Lo cierto es que en mi casa, en mi familia, se ha comido siempre muy saludable. Teníamos un huerto donde no nos faltaba de nada. ¡Hasta gallo y gallinas que nos daban unos huevos increíbles! Mi madre siempre hacía el pan en casa, pan alemán (lo aprendió de mi padre), ¡alemán cuadriculado!
Mi hermano y yo éramos los “raros” cuando sacábamos nuestra merienda de la mochila en el recreo del cole. Ese pan oscuro y de semillas con aguacate sal y pimienta y el queso fresco que le comprábamos al cabrero (nuestro vecino) no era lo habitual…
Llegó el momento de irme a vivir fuera, a Madrid. Allí me encontré con una ciudad con mucha vida en sus calles. ¡No paraba en casa! Comía fuera cualquier cosa.

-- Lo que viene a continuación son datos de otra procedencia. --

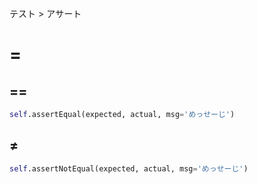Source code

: テスト > アサート
# =
## ==
```python
self.assertEqual(expected, actual, msg='めっせーじ')
```

## ≠
```python
self.assertNotEqual(expected, actual, msg='めっせーじ')
```
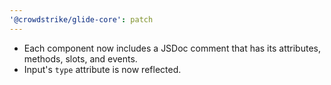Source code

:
 ```yaml
---
'@crowdstrike/glide-core': patch
---
```


- Each component now includes a JSDoc comment that has its attributes, methods, slots, and events.
- Input's `type` attribute is now reflected.
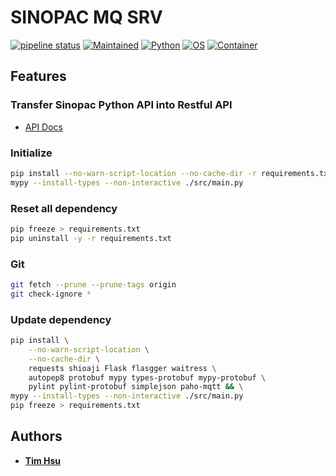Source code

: # SINOPAC MQ SRV

[![pipeline status](https://gitlab.tocraw.com/root/sinopac_mq_srv/badges/main/pipeline.svg)](https://gitlab.tocraw.com/root/sinopac_mq_srv/-/commits/main)
[![Maintained](https://img.shields.io/badge/Maintained-yes-green)](https://gitlab.tocraw.com/root/sinopac_mq_srv)
[![Python](https://img.shields.io/badge/Python-3.7.12-yellow?logo=python&logoColor=yellow)](https://python.org)
[![OS](https://img.shields.io/badge/OS-Linux-orange?logo=linux&logoColor=orange)](https://www.linux.org/)
[![Container](https://img.shields.io/badge/Container-Docker-blue?logo=docker&logoColor=blue)](https://www.docker.com/)

## Features

### Transfer Sinopac Python API into Restful API

- [API Docs](http://sinopac-mq-srv.tocraw.com:13333/apidocs)

### Initialize

```sh
pip install --no-warn-script-location --no-cache-dir -r requirements.txt
mypy --install-types --non-interactive ./src/main.py
```

### Reset all dependency

```sh
pip freeze > requirements.txt
pip uninstall -y -r requirements.txt
```

### Git

```sh
git fetch --prune --prune-tags origin
git check-ignore *
```

### Update dependency

```sh
pip install \
    --no-warn-script-location \
    --no-cache-dir \
    requests shioaji Flask flasgger waitress \
    autopep8 protobuf mypy types-protobuf mypy-protobuf \
    pylint pylint-protobuf simplejson paho-mqtt && \
mypy --install-types --non-interactive ./src/main.py
pip freeze > requirements.txt

```

## Authors

- [**Tim Hsu**](https://gitlab.tocraw.com/root)
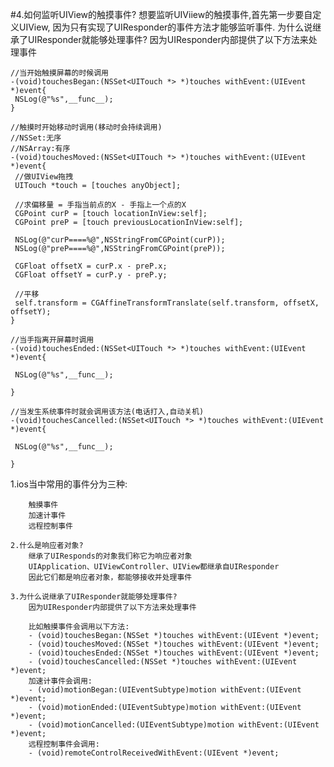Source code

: #4.如何监听UIView的触摸事件?
    	想要监听UIViiew的触摸事件,首先第一步要自定义UIView,
    	因为只有实现了UIResponder的事件方法才能够监听事件.
        为什么说继承了UIResponder就能够处理事件? 
        因为UIResponder内部提供了以下方法来处理事件

```
//当开始触摸屏幕的时候调用
-(void)touchesBegan:(NSSet<UITouch *> *)touches withEvent:(UIEvent *)event{
 NSLog(@"%s",__func__);
}

//触摸时开始移动时调用(移动时会持续调用)
//NSSet:无序
//NSArray:有序
-(void)touchesMoved:(NSSet<UITouch *> *)touches withEvent:(UIEvent *)event{
 //做UIView拖拽
 UITouch *touch = [touches anyObject];

 //求偏移量 = 手指当前点的X - 手指上一个点的X
 CGPoint curP = [touch locationInView:self];
 CGPoint preP = [touch previousLocationInView:self];

 NSLog(@"curP====%@",NSStringFromCGPoint(curP));
 NSLog(@"preP====%@",NSStringFromCGPoint(preP));

 CGFloat offsetX = curP.x - preP.x;
 CGFloat offsetY = curP.y - preP.y;

 //平移
 self.transform = CGAffineTransformTranslate(self.transform, offsetX, offsetY);
}

//当手指离开屏幕时调用
-(void)touchesEnded:(NSSet<UITouch *> *)touches withEvent:(UIEvent *)event{

 NSLog(@"%s",__func__);

}

//当发生系统事件时就会调用该方法(电话打入,自动关机)
-(void)touchesCancelled:(NSSet<UITouch *> *)touches withEvent:(UIEvent *)event{

 NSLog(@"%s",__func__);

}

```

1.ios当中常用的事件分为三种:

		触摸事件
		加速计事件
		远程控制事件
		
    2.什么是响应者对象?
    	继承了UIResponds的对象我们称它为响应者对象
    	UIApplication、UIViewController、UIView都继承自UIResponder
    	因此它们都是响应者对象，都能够接收并处理事件

    3.为什么说继承了UIResponder就能够处理事件?
    	因为UIResponder内部提供了以下方法来处理事件
    	
    	比如触摸事件会调用以下方法:
    	- (void)touchesBegan:(NSSet *)touches withEvent:(UIEvent *)event;
    	- (void)touchesMoved:(NSSet *)touches withEvent:(UIEvent *)event;
    	- (void)touchesEnded:(NSSet *)touches withEvent:(UIEvent *)event;
    	- (void)touchesCancelled:(NSSet *)touches withEvent:(UIEvent *)event;
    	加速计事件会调用:
    	- (void)motionBegan:(UIEventSubtype)motion withEvent:(UIEvent *)event;
		- (void)motionEnded:(UIEventSubtype)motion withEvent:(UIEvent *)event;
		- (void)motionCancelled:(UIEventSubtype)motion withEvent:(UIEvent *)event;
		远程控制事件会调用:
		- (void)remoteControlReceivedWithEvent:(UIEvent *)event;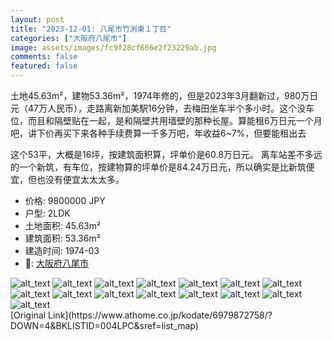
 ```yaml
---
layout: post
title: "2023-12-01: 八尾市竹渕東１丁目"
categories: ["大阪府八尾市"]
image: assets/images/fc9f28cf666e2f23229ab.jpg
comments: false
featured: false
---
```

<p>土地45.63m²，建物53.36m²，1974年修的，但是2023年3月翻新过，980万日元（47万人民币），走路离新加美駅16分钟，去梅田坐车半个多小时。这个没车位，而且和隔壁贴在一起，是和隔壁共用墙壁的那种长屋。算能租6万日元一个月吧，讲下价再买下来各种手续费算一千多万吧，年收益6~7%，但要能租出去

这个53平，大概是16坪，按建筑面积算，坪单价是60.8万日元。
离车站差不多远的一个新筑，有车位，按建物算的坪单价是84.24万日元，所以确实是比新筑便宜，但也没有便宜太太太多。</p>

* 价格: 9800000 JPY
* 户型: 2LDK
* 土地面积: 45.63m²
* 建筑面积: 53.36m²
* 建造时间: 1974-03
* 📍: [大阪府八尾市](https://www.google.com/maps/search/?api=1&query=34.6188778%2C135.570597)

<div class="scroll-container"><img src="/assets/images/ff24510574dd4872e735a.jpg" alt="alt_text"/>
<img src="/assets/images/b2ffcdac98369b89dc9c7.jpg" alt="alt_text"/>
<img src="/assets/images/0b65bcc84290fdaa4e331.jpg" alt="alt_text"/>
<img src="/assets/images/6ba0123cdae3bc66ba584.jpg" alt="alt_text"/>
<img src="/assets/images/1f8b6986f8234a0ae2f85.jpg" alt="alt_text"/>
<img src="/assets/images/9125de9eba6d8375e5488.jpg" alt="alt_text"/>
<img src="/assets/images/55271b6e5373bb86c33ca.jpg" alt="alt_text"/>
<img src="/assets/images/cb92f8d85d968e2016d59.jpg" alt="alt_text"/>
<img src="/assets/images/460408f712355b97a7c61.jpg" alt="alt_text"/>
<img src="/assets/images/d268baea8a4bd77b9497e.jpg" alt="alt_text"/>
<img src="/assets/images/6d0ce40373dc748041d8d.jpg" alt="alt_text"/>
<img src="/assets/images/7705723c867ab5916f287.jpg" alt="alt_text"/>
<img src="/assets/images/e0ff1ea78ffbbda8082a8.jpg" alt="alt_text"/>
<img src="/assets/images/cccd89aef88f829448b88.jpg" alt="alt_text"/>
<img src="/assets/images/2e8e6b3fd8164d0c7143d.jpg" alt="alt_text"/></div>
[Original Link](https://www.athome.co.jp/kodate/6979872758/?DOWN=4&BKLISTID=004LPC&sref=list_map)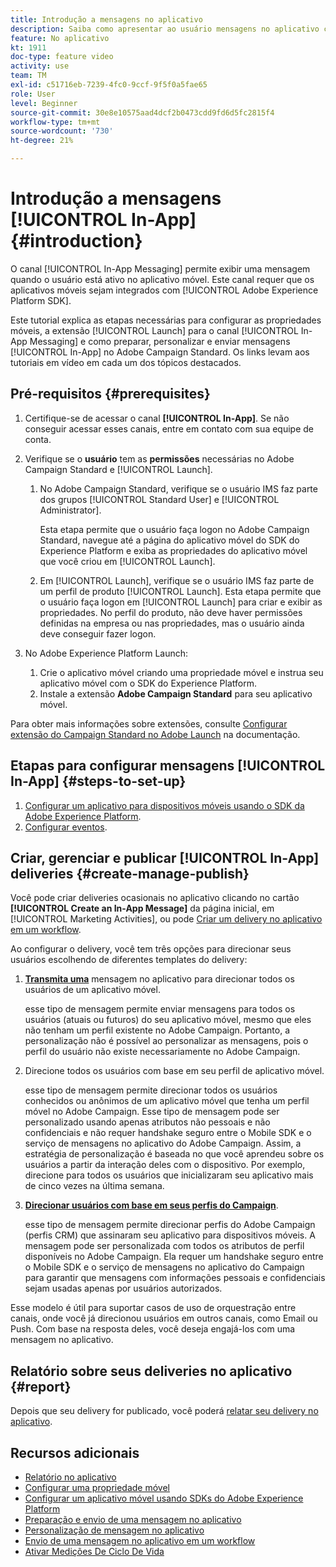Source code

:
 ```yaml
---
title: Introdução a mensagens no aplicativo
description: Saiba como apresentar ao usuário mensagens no aplicativo contextualmente relevantes, em resposta ao comportamento em tempo real de um cliente no aplicativo móvel.
feature: No aplicativo
kt: 1911
doc-type: feature video
activity: use
team: TM
exl-id: c51716eb-7239-4fc0-9ccf-9f5f0a5fae65
role: User
level: Beginner
source-git-commit: 30e8e10575aad4dcf2b0473cdd9fd6d5fc2815f4
workflow-type: tm+mt
source-wordcount: '730'
ht-degree: 21%

---
```


# Introdução a mensagens [!UICONTROL In-App] {#introduction}

O canal [!UICONTROL In-App Messaging] permite exibir uma mensagem quando o usuário está ativo no aplicativo móvel. Este canal requer que os aplicativos móveis sejam integrados com [!UICONTROL Adobe Experience Platform SDK].

Este tutorial explica as etapas necessárias para configurar as propriedades móveis, a extensão [!UICONTROL Launch] para o canal [!UICONTROL In-App Messaging] e como preparar, personalizar e enviar mensagens [!UICONTROL In-App] no Adobe Campaign Standard. Os links levam aos tutoriais em vídeo em cada um dos tópicos destacados.

## Pré-requisitos {#prerequisites}

1. Certifique-se de acessar o canal **[!UICONTROL In-App]**. Se não conseguir acessar esses canais, entre em contato com sua equipe de conta.
1. Verifique se o **usuário** tem as **permissões** necessárias no Adobe Campaign Standard e [!UICONTROL Launch].

   1. No Adobe Campaign Standard, verifique se o usuário IMS faz parte dos grupos [!UICONTROL Standard User] e [!UICONTROL Administrator].

      Esta etapa permite que o usuário faça logon no Adobe Campaign Standard, navegue até a página do aplicativo móvel do SDK do Experience Platform e exiba as propriedades do aplicativo móvel que você criou em [!UICONTROL Launch].

   1. Em [!UICONTROL Launch], verifique se o usuário IMS faz parte de um perfil de produto [!UICONTROL Launch]. Esta etapa permite que o usuário faça logon em [!UICONTROL Launch] para criar e exibir as propriedades. No perfil do produto, não deve haver permissões definidas na empresa ou nas propriedades, mas o usuário ainda deve conseguir fazer logon.

1. No Adobe Experience Platform Launch:

   1. Crie o aplicativo móvel criando uma propriedade móvel e instrua seu aplicativo móvel com o SDK do Experience Platform.
   1. Instale a extensão **Adobe Campaign Standard** para seu aplicativo móvel.

Para obter mais informações sobre extensões, consulte [Configurar extensão do Campaign Standard no Adobe Launch](https://aep-sdks.gitbook.io/docs/using-mobile-extensions/adobe-campaign-standard) na documentação.

## Etapas para configurar mensagens [!UICONTROL In-App] {#steps-to-set-up}

1. [Configurar um aplicativo para dispositivos móveis usando o SDK da Adobe Experience Platform](/help/communication-channels/mobile/configure-mobile-apps-using-aep-sdk.md).
1. [Configurar eventos](/help/communication-channels/mobile/in-app/configure-events.md).

## Criar, gerenciar e publicar [!UICONTROL In-App] deliveries {#create-manage-publish}

Você pode criar deliveries ocasionais no aplicativo clicando no cartão **[!UICONTROL Create an In-App Message]** da página inicial, em [!UICONTROL Marketing Activities], ou pode [Criar um delivery no aplicativo em um workflow](/help/communication-channels/mobile/in-app/in-app-activity.md).

Ao configurar o delivery, você tem três opções para direcionar seus usuários escolhendo de diferentes templates do delivery:

1. [**Transmita uma**](/help/communication-channels/mobile/in-app/broadcast-in-app-message.md) mensagem no aplicativo para direcionar todos os usuários de um aplicativo móvel.

   esse tipo de mensagem permite enviar mensagens para todos os usuários (atuais ou futuros) do seu aplicativo móvel, mesmo que eles não tenham um perfil existente no Adobe Campaign. Portanto, a personalização não é possível ao personalizar as mensagens, pois o perfil do usuário não existe necessariamente no Adobe Campaign.

1. Direcione todos os usuários com base em seu perfil de aplicativo móvel.

   esse tipo de mensagem permite direcionar todos os usuários conhecidos ou anônimos de um aplicativo móvel que tenha um perfil móvel no Adobe Campaign. Esse tipo de mensagem pode ser personalizado usando apenas atributos não pessoais e não confidenciais e não requer handshake seguro entre o Mobile SDK e o serviço de mensagens no aplicativo do Adobe Campaign. Assim, a estratégia de personalização é baseada no que você aprendeu sobre os usuários a partir da interação deles com o dispositivo. Por exemplo, direcione para todos os usuários que inicializaram seu aplicativo mais de cinco vezes na última semana.

1. [**Direcionar usuários com base em seus perfis do Campaign**](/help/communication-channels/mobile/in-app/target-users-based-on-campaign-profile.md).

   esse tipo de mensagem permite direcionar perfis do Adobe Campaign (perfis CRM) que assinaram seu aplicativo para dispositivos móveis. A mensagem pode ser personalizada com todos os atributos de perfil disponíveis no Adobe Campaign. Ela requer um handshake seguro entre o Mobile SDK e o serviço de mensagens no aplicativo do Campaign para garantir que mensagens com informações pessoais e confidenciais sejam usadas apenas por usuários autorizados.

Esse modelo é útil para suportar casos de uso de orquestração entre canais, onde você já direcionou usuários em outros canais, como Email ou Push. Com base na resposta deles, você deseja engajá-los com uma mensagem no aplicativo.

## Relatório sobre seus deliveries no aplicativo {#report}

Depois que seu delivery for publicado, você poderá [relatar seu delivery no aplicativo](/help/communication-channels/mobile/in-app/in-app-reporting.md).

## Recursos adicionais

* [Relatório no aplicativo](https://experienceleague.adobe.com/docs/campaign-standard/using/reporting/list-of-reports/in-app-report.html?lang=en)
* [Configurar uma propriedade móvel](https://aep-sdks.gitbook.io/docs/getting-started/create-a-mobile-property)
* [Configurar um aplicativo móvel usando SDKs do Adobe Experience Platform](https://experienceleague.adobe.com/docs/campaign-standard/using/administrating/configuring-channels/configuring-a-mobile-application.html?lang=en)
* [Preparação e envio de uma mensagem no aplicativo](https://experienceleague.adobe.com/docs/campaign-standard/using/communication-channels/in-app-messaging/preparing-and-sending-an-in-app-message.html?lang=en)
* [Personalização de mensagem no aplicativo](https://experienceleague.adobe.com/docs/campaign-standard/using/communication-channels/in-app-messaging/customizing-an-in-app-message.html?lang=en)
* [Envio de uma mensagem no aplicativo em um workflow](https://experienceleague.adobe.com/docs/campaign-standard/using/managing-processes-and-data/channel-activities/in-app-delivery.html?lang=en)
* [Ativar Medições De Ciclo De Vida](https://aep-sdks.gitbook.io/docs/getting-started/initialize-the-sdk#enable-lifecycle-metrics)
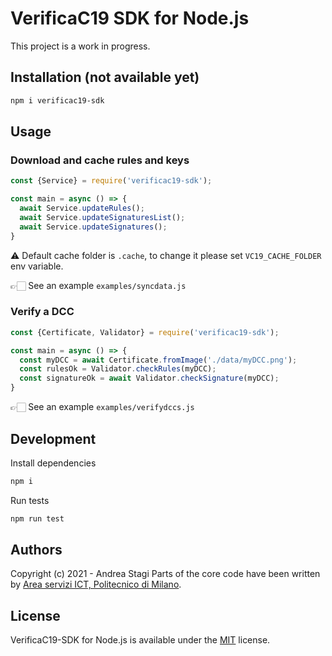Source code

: # VerificaC19 SDK for Node.js

This project is a work in progress.

## Installation (not available yet)

```sh
npm i verificac19-sdk
```

## Usage

### Download and cache rules and keys

```js
const {Service} = require('verificac19-sdk');

const main = async () => {
  await Service.updateRules();
  await Service.updateSignaturesList();
  await Service.updateSignatures();
}
```

⚠️ Default cache folder is `.cache`, to change it please set `VC19_CACHE_FOLDER`
env variable.

👉🏻 See an example `examples/syncdata.js`

### Verify a DCC

```js
const {Certificate, Validator} = require('verificac19-sdk');

const main = async () => {
  const myDCC = await Certificate.fromImage('./data/myDCC.png');
  const rulesOk = Validator.checkRules(myDCC);
  const signatureOk = await Validator.checkSignature(myDCC);
}
```

👉🏻 See an example `examples/verifydccs.js`

## Development

Install dependencies

```sh
npm i
```

Run tests

```sh
npm run test
```

## Authors
Copyright (c) 2021 - Andrea Stagi
Parts of the core code have been written by [Area servizi ICT, Politecnico di Milano](https://www.ict.polimi.it/).

## License
VerificaC19-SDK for Node.js is available under the [MIT](https://opensource.org/licenses/mit-license.php) license.
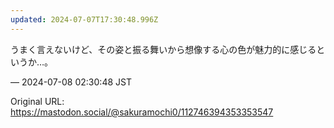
 ```yaml
---
updated: 2024-07-07T17:30:48.996Z
---
```


<p>うまく言えないけど、その姿と振る舞いから想像する心の色が魅力的に感じるというか…。</p>

&mdash; 2024-07-08 02:30:48 JST

Original URL: https://mastodon.social/@sakuramochi0/112746394353353547
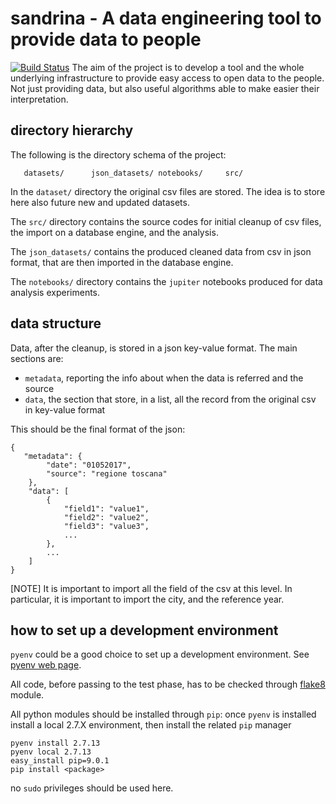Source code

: # sandrina - A data engineering tool to provide data to people

[![Build Status](https://travis-ci.org/tropiano/sandrina.svg?branch=master)](https://travis-ci.org/tropiano/sandrina)
The aim of the project is to develop a tool and the whole underlying
infrastructure to provide easy access to open data to the people.
Not just providing data, but also useful algorithms able to make
easier their interpretation.

## directory hierarchy

The following is the directory schema of the project:

```
   datasets/      json_datasets/ notebooks/     src/
```

In the `dataset/` directory the original csv files are stored. The idea is to
store here also future new and updated datasets.

The `src/` directory contains the source codes for initial cleanup of csv files,
the import on a database engine, and the analysis.

The `json_datasets/` contains the produced cleaned data from csv in json format,
that are then imported in the database engine.

The `notebooks/` directory contains the `jupiter` notebooks produced for data
analysis experiments.

## data structure

Data, after the cleanup, is stored in a json key-value format. The main
sections are:

* `metadata`, reporting the info about when the data is referred and the source
* `data`, the section that store, in a list, all the record from the original
csv in key-value format

This should be the final format of the json:

```
{  
   "metadata": {
        "date": "01052017",
        "source": "regione toscana"
    },
    "data": [
        {
            "field1": "value1",
            "field2": "value2",
            "field3": "value3",
            ...
        },
        ...
    ]
}
```

[NOTE]
It is important to import all the field of the csv at this level. In particular,
it is important to import the city, and the reference year.

## how to set up a development environment

`pyenv` could be a good choice to set up a development environment. See
[pyenv web page](https://github.com/pyenv/pyenv).

All code, before passing to the test phase, has to be checked through
[flake8](http://flake8.pycqa.org/en/latest/) module.

All python modules should be installed through `pip`: once `pyenv` is installed
install a local 2.7.X environment, then install the related `pip` manager

```
pyenv install 2.7.13
pyenv local 2.7.13
easy_install pip=9.0.1
pip install <package>
```

no `sudo` privileges should be used here.
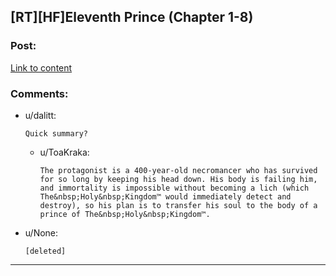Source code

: ## [RT][HF]Eleventh Prince (Chapter 1-8)

### Post:

[Link to content](https://www.fictionpress.com/s/3308448/1/Eleventh-prince)

### Comments:

- u/dalitt:
  ```
  Quick summary?
  ```

  - u/ToaKraka:
    ```
    The protagonist is a 400-year-old necromancer who has survived for so long by keeping his head down. His body is failing him, and immortality is impossible without becoming a lich (which The&nbsp;Holy&nbsp;Kingdom™ would immediately detect and destroy), so his plan is to transfer his soul to the body of a prince of The&nbsp;Holy&nbsp;Kingdom™.
    ```

- u/None:
  ```
  [deleted]
  ```

---

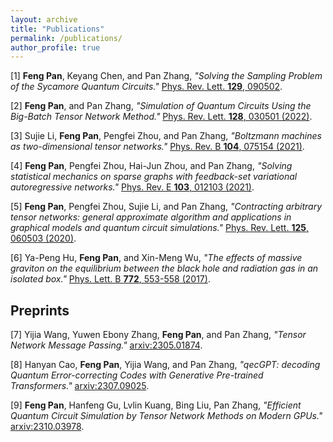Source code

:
 ```yaml
---
layout: archive
title: "Publications"
permalink: /publications/
author_profile: true
---
```


[1] **Feng Pan**, Keyang Chen, and Pan Zhang, *"Solving the Sampling Problem of the Sycamore Quantum Circuits."* [Phys. Rev. Lett. **129**, 090502](https://doi.org/10.1103/PhysRevLett.129.090502).

[2] **Feng Pan**, and Pan Zhang, *"Simulation of Quantum Circuits Using the Big-Batch Tensor Network Method."* [Phys. Rev. Lett. **128**, 030501 (2022)](https://doi.org/10.1103/PhysRevLett.128.030501).

[3] Sujie Li, **Feng Pan**, Pengfei Zhou, and Pan Zhang, *"Boltzmann machines as two-dimensional tensor networks."* [Phys. Rev. B **104**, 075154 (2021)](https://link.aps.org/doi/10.1103/PhysRevB.104.075154).

[4] **Feng Pan**, Pengfei Zhou, Hai-Jun Zhou, and Pan Zhang, *"Solving statistical mechanics on sparse graphs with feedback-set variational autoregressive networks."* [Phys. Rev. E **103**, 012103 (2021)](https://link.aps.org/doi/10.1103/PhysRevE.103.012103).

[5] **Feng Pan**, Pengfei Zhou, Sujie Li, and Pan Zhang, *"Contracting arbitrary tensor networks: general approximate algorithm and applications in graphical models and quantum circuit simulations."* [Phys. Rev. Lett. **125**, 060503 (2020)](https://link.aps.org/doi/10.1103/PhysRevLett.125.060503).

[6] Ya-Peng Hu, **Feng Pan**, and Xin-Meng Wu, *"The effects of massive graviton on the equilibrium between the black hole and radiation gas in an isolated box."* [Phys. Lett. B **772**, 553-558 (2017)](http://www.sciencedirect.com/science/article/pii/S0370269317305750).

## Preprints

[7] Yijia Wang, Yuwen Ebony Zhang, **Feng Pan**, and Pan Zhang, *"Tensor Network Message Passing."* [arxiv:2305.01874](https://arxiv.org/abs/2305.01874).

[8] Hanyan Cao, **Feng Pan**, Yijia Wang, and Pan Zhang, *"qecGPT: decoding Quantum Error-correcting Codes with Generative Pre-trained Transformers."* [arxiv:2307.09025](https://arxiv.org/abs/2307.09025).

[9] **Feng Pan**, Hanfeng Gu, Lvlin Kuang, Bing Liu, Pan Zhang, *"Efficient Quantum Circuit Simulation by
Tensor Network Methods on Modern GPUs."* [arxiv:2310.03978](https://arxiv.org/abs/2310.03978).



<!-- {% if author.googlescholar %}
  You can also find my articles on <u><a href="{{author.googlescholar}}">my Google Scholar profile</a>.</u>
{% endif %}

{% include base_path %}

{% for post in site.publications reversed %}
  {% include archive-single.html %}
{% endfor %} -->
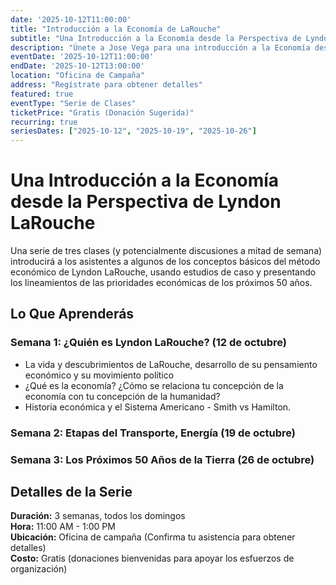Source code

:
 ```yaml
---
date: '2025-10-12T11:00:00'
title: "Introducción a la Economía de LaRouche"
subtitle: "Una Introducción a la Economía desde la Perspectiva de Lyndon LaRouche"
description: "Únete a Jose Vega para una introducción a la Economía desde la perspectiva de Lyndon LaRouche."
eventDate: '2025-10-12T11:00:00'
endDate: '2025-10-12T13:00:00'
location: "Oficina de Campaña"
address: "Regístrate para obtener detalles"
featured: true
eventType: "Serie de Clases"
ticketPrice: "Gratis (Donación Sugerida)"
recurring: true
seriesDates: ["2025-10-12", "2025-10-19", "2025-10-26"]
---
```


# Una Introducción a la Economía desde la Perspectiva de Lyndon LaRouche

Una serie de tres clases (y potencialmente discusiones a mitad de semana) introducirá a los asistentes a algunos de los conceptos básicos del método económico de Lyndon LaRouche, usando estudios de caso y presentando los lineamientos de las prioridades económicas de los próximos 50 años.

## Lo Que Aprenderás

### Semana 1: ¿Quién es Lyndon LaRouche? (12 de octubre)
- La vida y descubrimientos de LaRouche, desarrollo de su pensamiento económico y su movimiento político
- ¿Qué es la economía? ¿Cómo se relaciona tu concepción de la economía con tu concepción de la humanidad?
- Historia económica y el Sistema Americano - Smith vs Hamilton.

### Semana 2: Etapas del Transporte, Energía (19 de octubre)

### Semana 3: Los Próximos 50 Años de la Tierra (26 de octubre)

## Detalles de la Serie

**Duración:** 3 semanas, todos los domingos  
**Hora:** 11:00 AM - 1:00 PM  
**Ubicación:** Oficina de campaña (Confirma tu asistencia para obtener detalles)  
**Costo:** Gratis (donaciones bienvenidas para apoyar los esfuerzos de organización)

Llegaba a casa cansada de la escuela de interpretación, sin ganas de cocinar, comiendo cualquier cosa.

Al final me di cuenta de que me había desconectado de mí. De mi esencia. Me fui en busca de ella, y lo primero que hice fue rescatar mi cocina, iba al súper e intentaba hacer una compra sana y económica. Empecé a ver recetas por internet de cocina saludable, pasaba horas en Instagram viendo fotos y vídeos de platos y recetas saludables.

Me sentía mejor conmigo misma, con mi cuerpo y mente. Más feliz. Retomé el Ashtanga yoga, sí, también lo había olvidado. Me motivé tanto que me abrí mi canal de YouTube de recetas healthies y yoga. ¡Hasta me presenté a Masterchef8!